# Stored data
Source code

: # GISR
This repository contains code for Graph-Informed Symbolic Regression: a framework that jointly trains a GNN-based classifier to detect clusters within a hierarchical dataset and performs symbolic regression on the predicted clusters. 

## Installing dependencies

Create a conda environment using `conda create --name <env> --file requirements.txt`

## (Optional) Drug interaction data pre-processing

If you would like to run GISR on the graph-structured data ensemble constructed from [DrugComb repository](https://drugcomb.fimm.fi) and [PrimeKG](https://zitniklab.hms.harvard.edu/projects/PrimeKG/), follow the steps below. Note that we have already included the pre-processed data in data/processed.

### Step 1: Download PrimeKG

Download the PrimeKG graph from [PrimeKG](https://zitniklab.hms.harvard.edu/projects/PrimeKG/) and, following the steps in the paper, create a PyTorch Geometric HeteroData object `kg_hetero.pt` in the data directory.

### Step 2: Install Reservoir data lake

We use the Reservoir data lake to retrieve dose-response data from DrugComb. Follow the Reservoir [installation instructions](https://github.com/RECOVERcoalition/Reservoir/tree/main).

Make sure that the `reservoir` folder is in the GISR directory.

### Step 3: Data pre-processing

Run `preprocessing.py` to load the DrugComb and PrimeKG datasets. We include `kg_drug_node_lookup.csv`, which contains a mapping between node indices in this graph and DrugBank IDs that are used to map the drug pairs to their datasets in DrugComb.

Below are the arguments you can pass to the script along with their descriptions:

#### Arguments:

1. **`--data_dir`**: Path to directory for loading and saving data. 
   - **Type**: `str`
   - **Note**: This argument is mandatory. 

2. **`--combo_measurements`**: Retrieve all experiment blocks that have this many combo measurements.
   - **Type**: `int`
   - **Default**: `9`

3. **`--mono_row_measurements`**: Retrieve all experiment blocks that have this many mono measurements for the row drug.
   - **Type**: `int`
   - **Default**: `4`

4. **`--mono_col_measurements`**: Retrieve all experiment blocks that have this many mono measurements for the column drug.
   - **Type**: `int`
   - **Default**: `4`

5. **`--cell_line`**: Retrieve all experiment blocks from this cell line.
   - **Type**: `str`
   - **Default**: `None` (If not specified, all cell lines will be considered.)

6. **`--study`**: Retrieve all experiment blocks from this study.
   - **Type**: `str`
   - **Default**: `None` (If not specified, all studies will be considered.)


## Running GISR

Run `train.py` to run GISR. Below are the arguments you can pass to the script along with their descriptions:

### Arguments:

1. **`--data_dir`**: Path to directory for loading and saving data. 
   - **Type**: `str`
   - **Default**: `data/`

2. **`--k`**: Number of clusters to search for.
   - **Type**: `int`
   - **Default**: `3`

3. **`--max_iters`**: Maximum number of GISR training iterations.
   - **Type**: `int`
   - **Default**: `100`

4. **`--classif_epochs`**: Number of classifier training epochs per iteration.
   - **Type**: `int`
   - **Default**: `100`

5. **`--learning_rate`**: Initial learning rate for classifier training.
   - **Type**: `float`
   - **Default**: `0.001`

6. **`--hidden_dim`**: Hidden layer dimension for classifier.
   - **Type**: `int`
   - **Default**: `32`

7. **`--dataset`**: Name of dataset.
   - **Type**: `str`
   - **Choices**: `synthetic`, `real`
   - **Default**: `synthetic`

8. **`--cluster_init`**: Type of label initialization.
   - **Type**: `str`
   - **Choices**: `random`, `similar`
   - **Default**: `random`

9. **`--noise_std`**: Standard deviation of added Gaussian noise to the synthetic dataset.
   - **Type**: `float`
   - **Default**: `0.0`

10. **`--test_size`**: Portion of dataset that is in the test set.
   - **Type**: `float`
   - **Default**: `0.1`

--

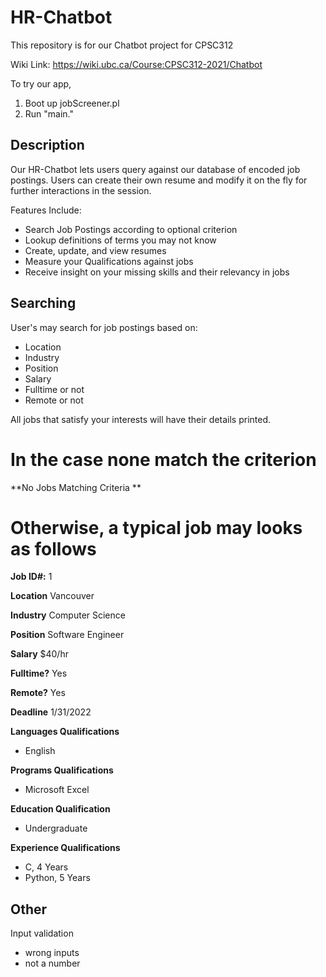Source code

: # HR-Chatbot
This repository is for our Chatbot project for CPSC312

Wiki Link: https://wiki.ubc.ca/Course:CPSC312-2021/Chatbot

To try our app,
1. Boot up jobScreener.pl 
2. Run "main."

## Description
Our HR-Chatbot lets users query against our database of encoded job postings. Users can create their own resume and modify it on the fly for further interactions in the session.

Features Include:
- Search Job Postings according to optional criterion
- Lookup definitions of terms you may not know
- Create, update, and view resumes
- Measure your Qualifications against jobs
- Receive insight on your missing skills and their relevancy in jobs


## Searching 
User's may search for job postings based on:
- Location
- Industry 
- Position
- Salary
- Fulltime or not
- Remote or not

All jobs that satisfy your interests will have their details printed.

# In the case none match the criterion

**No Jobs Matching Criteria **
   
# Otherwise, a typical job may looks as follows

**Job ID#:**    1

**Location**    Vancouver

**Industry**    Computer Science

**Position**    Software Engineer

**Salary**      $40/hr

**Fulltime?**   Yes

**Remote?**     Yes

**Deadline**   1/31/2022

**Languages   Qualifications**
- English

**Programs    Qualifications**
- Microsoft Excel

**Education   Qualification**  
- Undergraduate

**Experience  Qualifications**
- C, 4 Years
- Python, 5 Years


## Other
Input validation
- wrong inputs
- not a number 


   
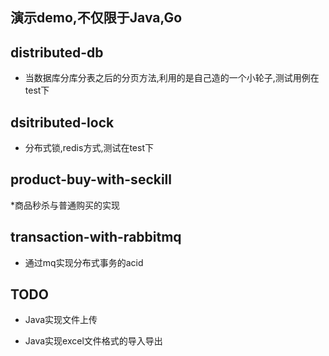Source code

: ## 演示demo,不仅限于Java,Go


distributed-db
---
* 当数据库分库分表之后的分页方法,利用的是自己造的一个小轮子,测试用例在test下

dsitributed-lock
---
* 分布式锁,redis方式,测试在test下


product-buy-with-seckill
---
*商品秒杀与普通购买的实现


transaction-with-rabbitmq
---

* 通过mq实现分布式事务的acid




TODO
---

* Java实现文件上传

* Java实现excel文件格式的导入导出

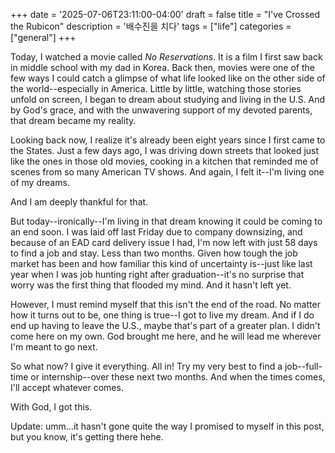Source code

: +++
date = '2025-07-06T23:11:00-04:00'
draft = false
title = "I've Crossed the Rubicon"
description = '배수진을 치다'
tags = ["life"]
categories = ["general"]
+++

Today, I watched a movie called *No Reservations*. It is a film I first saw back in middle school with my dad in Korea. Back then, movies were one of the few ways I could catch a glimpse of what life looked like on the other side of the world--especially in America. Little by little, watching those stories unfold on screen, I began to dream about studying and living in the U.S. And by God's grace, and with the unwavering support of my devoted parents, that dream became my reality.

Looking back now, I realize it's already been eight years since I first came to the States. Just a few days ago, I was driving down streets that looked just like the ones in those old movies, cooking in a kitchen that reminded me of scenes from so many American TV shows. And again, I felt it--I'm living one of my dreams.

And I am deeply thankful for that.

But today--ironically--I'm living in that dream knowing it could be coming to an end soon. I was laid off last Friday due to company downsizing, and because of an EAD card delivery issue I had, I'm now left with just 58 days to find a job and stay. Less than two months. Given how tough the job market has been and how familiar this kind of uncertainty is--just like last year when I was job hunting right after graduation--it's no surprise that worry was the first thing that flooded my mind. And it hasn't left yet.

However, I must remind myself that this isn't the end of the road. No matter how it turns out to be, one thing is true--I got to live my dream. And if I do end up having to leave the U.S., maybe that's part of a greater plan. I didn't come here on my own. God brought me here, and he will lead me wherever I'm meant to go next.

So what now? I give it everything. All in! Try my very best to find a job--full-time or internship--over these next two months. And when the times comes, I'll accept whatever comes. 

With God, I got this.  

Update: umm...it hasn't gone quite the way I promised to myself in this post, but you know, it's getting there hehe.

---

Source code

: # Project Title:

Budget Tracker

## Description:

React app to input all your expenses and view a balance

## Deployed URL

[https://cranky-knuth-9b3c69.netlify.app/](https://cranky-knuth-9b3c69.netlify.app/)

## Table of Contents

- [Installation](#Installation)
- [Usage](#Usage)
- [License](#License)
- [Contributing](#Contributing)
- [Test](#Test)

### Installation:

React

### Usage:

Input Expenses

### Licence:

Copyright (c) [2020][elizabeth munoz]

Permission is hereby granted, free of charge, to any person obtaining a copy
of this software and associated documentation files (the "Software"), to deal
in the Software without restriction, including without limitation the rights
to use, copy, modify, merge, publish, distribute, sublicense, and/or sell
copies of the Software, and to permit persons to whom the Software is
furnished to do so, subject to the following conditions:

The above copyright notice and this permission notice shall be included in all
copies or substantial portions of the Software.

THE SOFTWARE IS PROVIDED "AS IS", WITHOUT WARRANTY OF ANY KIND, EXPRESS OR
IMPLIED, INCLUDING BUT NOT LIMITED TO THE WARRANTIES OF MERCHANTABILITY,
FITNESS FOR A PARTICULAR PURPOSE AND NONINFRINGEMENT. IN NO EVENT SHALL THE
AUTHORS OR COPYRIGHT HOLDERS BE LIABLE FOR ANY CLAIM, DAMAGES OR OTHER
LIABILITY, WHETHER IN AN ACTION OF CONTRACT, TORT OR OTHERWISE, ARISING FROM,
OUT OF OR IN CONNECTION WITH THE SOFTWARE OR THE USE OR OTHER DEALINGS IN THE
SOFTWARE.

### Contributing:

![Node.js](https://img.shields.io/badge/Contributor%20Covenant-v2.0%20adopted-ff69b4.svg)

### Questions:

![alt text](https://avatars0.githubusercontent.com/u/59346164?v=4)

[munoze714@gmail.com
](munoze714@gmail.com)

# What to do
Find the lines in the data that include "copies", then copy each of them.

# Finished task
copies of the Software, and to permit persons to whom the Software is
copies or substantial portions of the Software.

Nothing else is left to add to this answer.